I have a hard enough time keeping myself upright when attempting to boat a sizable fish. I can't imagine having two people shifting weight in the opposite directions. Wet wife = nasty life..or happy night life...depending on how you look at it..


----------



## Hopper (Jun 17, 2002)

We have no problem getting one for each of us. That is why I asked. We know nothing and just want a good starting point.


----------



## jetfishn (Feb 7, 2007)

Check out a couple of the Mini X kayaks or 10 ft Manta ray models if you want good portability and are not gonna paddle long distances.


----------



## mdelletro (Jun 22, 2007)

I big factor is what you want to spend??


----------



## TugCapn (Jun 18, 2007)

*Heritage Kayaks*

I would recommend you go to www.heritagekayaks.com. They make a great 1&2 person yak, they are very stable and will make a great first kayak. My personal opinion buy 1 for each of you......YOU"LL THANK ME LATER. ......PEACE OUT


----------



## mdelletro (Jun 22, 2007)

It seems the Liquid logic and the Wilderness systems and to some extent the heritage are almost the same boat...
I have the manta ray and a good friend has an ocean kayak. The manta ray is much drier more comfortable and faster than the ocean kayak.
the ocean kayak seems to have a thicker hull than the manta rays.. 
this may help


http://www.kayakfishingstuff.com
http://www.topkayaker.net/KayakData/BuyGuides/KayakChoice.html

http://canoekayak.com/gear/kayaks/FishingKayakReview/


----------



## can't fish today (Oct 8, 2003)

> How east is it for one person to handle a two person kayak.

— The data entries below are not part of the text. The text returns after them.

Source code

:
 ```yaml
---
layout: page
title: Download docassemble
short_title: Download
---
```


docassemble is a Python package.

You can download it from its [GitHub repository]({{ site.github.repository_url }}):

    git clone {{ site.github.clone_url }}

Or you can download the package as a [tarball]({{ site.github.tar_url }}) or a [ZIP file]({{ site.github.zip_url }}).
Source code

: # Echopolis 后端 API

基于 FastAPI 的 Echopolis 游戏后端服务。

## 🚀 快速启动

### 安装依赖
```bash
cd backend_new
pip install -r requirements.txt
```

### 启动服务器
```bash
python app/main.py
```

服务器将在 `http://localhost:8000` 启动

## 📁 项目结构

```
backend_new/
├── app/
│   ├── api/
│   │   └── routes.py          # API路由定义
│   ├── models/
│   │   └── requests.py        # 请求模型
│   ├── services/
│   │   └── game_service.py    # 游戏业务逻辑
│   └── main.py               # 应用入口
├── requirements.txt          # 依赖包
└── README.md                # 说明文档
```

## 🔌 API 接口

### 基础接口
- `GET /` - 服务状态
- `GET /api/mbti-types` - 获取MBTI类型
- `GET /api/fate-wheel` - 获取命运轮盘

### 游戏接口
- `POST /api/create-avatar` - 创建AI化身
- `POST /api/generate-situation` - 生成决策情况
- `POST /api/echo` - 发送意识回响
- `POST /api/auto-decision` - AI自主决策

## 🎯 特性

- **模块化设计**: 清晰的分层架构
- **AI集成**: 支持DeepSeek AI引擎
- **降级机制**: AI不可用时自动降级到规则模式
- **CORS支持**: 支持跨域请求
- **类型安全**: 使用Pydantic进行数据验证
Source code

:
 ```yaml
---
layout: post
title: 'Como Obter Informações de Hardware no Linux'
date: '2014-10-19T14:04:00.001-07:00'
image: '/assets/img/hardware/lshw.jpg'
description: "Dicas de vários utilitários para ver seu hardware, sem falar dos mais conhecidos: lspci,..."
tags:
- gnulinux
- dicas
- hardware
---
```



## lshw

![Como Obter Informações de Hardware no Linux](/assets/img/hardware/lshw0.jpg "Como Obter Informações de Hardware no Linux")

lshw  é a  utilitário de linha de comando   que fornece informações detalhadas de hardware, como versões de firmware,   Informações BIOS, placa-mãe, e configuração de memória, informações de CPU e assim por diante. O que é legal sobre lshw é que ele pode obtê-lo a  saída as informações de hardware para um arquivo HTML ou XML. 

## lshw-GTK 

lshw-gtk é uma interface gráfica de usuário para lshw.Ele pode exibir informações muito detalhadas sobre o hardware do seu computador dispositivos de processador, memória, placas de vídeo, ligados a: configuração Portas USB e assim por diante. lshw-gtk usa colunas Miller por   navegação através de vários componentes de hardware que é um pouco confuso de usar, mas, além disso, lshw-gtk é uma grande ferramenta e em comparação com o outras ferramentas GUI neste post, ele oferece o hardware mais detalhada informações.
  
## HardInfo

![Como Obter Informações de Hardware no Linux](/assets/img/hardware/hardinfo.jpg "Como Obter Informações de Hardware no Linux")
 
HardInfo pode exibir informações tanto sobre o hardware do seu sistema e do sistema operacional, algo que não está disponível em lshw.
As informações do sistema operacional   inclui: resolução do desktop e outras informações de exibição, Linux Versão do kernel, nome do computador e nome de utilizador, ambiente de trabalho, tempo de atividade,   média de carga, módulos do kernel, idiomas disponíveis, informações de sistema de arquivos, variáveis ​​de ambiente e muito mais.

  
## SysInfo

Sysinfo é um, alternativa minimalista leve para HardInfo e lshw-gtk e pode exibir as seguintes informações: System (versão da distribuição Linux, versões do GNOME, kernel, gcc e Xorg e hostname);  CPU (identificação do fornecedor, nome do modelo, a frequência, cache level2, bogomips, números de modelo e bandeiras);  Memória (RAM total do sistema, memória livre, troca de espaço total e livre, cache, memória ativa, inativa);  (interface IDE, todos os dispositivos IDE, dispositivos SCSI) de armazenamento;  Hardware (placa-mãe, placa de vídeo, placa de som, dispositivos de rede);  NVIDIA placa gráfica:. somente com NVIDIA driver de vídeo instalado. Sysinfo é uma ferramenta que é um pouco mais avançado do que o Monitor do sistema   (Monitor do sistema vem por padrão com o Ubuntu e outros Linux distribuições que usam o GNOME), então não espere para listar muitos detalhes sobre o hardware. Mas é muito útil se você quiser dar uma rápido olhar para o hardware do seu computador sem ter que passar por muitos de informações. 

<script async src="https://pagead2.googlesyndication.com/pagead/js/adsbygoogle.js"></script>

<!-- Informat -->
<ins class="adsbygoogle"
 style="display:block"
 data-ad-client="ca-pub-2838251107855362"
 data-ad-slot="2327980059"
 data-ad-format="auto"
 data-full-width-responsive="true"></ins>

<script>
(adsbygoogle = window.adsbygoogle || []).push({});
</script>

Awful, trust me. It maneuvers about like a paper box would.


----------



## fishbait (Nov 11, 2005)

I just purchased a Cobra Fish-N-Dive. It's a one person kayak, but the hull is the same hull as their tandem kayak. The nice thing for me is that I don't usually bring my wife out fishing, but I'd like to have the ability to bring her out on the lake near my house. I also want to be able to bring my kids once in a while. The F-n-D has a small rear facing seat that allows a second person to join you, but I'm betting it won't be comfortable for any extended period of time. If you fish with your wife a lot, I don't recommend this, but if it's just once in a while, then it may work for you. BTW, it's rated to handle up to 600 lbs in case you are worried about putting 2 people on a one person kayak.


----------